Peptide vaccination directed against IDO1-expressing immune cells elicits CD8+ and CD4+ T-cell-mediated antitumor immunity and enhanced anti-PD1 responses

Affiliations

Peptide vaccination directed against IDO1-expressing immune cells elicits CD8+ and CD4+ T-cell-mediated antitumor immunity and enhanced anti-PD1 responses

Souvik Dey et al. J Immunother Cancer. 2020 Jul.

Abstract

Background: The tryptophan-catabolizing enzyme indoleamine 2,3-dioxygenase 1 (IDO1), which subverts T-cell immunity at multiple levels, is itself subject to inherent T-cell reactivity. This intriguing deviation from central tolerance has been interpreted as counterbalancing IDO1-mediated immunosuppression. Based on this hypothesis, clinical studies employing an IDO1 peptide-based vaccine approach for cancer treatment have been initiated, but there remains a pressing need to further investigate the immunological ramifications of stimulating the anti-IDO1 T-cell response in this manner.

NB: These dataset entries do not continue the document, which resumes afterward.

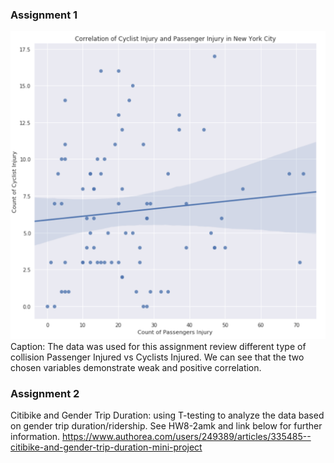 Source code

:### Assignment 1 

![alt text](../HW8_amk742/Collision_Plot.png)
Caption: The data was used for this assignment review different type of collision Passenger Injured vs Cyclists Injured. We can see that the two chosen variables demonstrate weak and positive correlation. 

### Assignment 2
Citibike and Gender Trip Duration: using T-testing to analyze the data based on gender trip duration/ridership. See HW8-2amk and link below for further information. 
https://www.authorea.com/users/249389/articles/335485--citibike-and-gender-trip-duration-mini-project
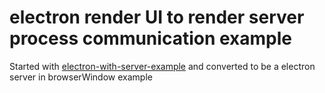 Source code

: # electron render UI to render server process communication example
Started with [electron-with-server-example](https://github.com/jlongster/electron-with-server-example) and converted to be a electron server in browserWindow example
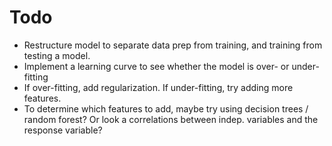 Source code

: # Todo

*   Restructure model to separate data prep from training,
    and training from testing a model.
*   Implement a learning curve to see whether the model is over-
    or under-fitting
*   If over-fitting, add regularization. If under-fitting, try
    adding more features.
*   To determine which features to add, maybe try using decision
    trees / random forest? Or look a correlations between indep.
    variables and the response variable?
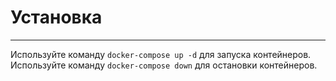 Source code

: # Установка 
***
Используйте команду `docker-compose up -d` для запуска контейнеров.  
Используйте команду `docker-compose down` для остановки контейнеров. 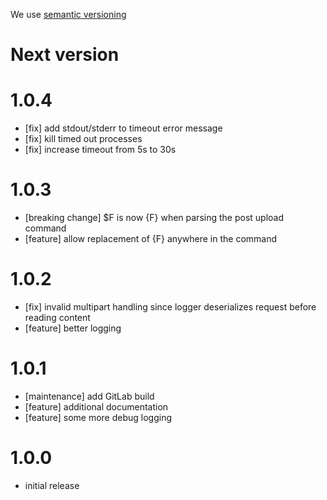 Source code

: We use [semantic versioning][semver]

# Next version

# 1.0.4

- [fix] add stdout/stderr to timeout error message
- [fix] kill timed out processes
- [fix] increase timeout from 5s to 30s

# 1.0.3

- [breaking change] $F is now {F} when parsing the post upload command
- [feature] allow replacement of {F} anywhere in the command

# 1.0.2

- [fix] invalid multipart handling since logger deserializes request before reading content
- [feature] better logging

# 1.0.1

- [maintenance] add GitLab build
- [feature] additional documentation
- [feature] some more debug logging

# 1.0.0

- initial release


[semver]: http://semver.org/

Methods: CT26 colon carcinoma tumors were evaluated for expression of IDO1 protein by western blot analysis, immunofluorescence microscopy and flow cytometry. Mouse IDO1-derived peptides, predicted to bind either major histocompatibility complex (MHC) class I or II of the H2d BALB/c strain, were emulsified in 50% Montanide for prophylactic or therapeutic vaccine treatment of CT26 tumor-bearing mice initiated either 7 days prior to or following tumor cell injection, respectively. In some therapeutic treatment experiments, administration of programmed cell death protein 1-binding antibody (anti-PD1 antibody) or epacadostat was concurrently initiated. Tumor size was determined by caliper measurements and comparative tumor growth suppression was assessed by longitudinal analyses of tumor growth data. For adoptive transfer, T cells from complete responder animals were isolated using paramagnetic beads and fluorescence-activated cell sorting.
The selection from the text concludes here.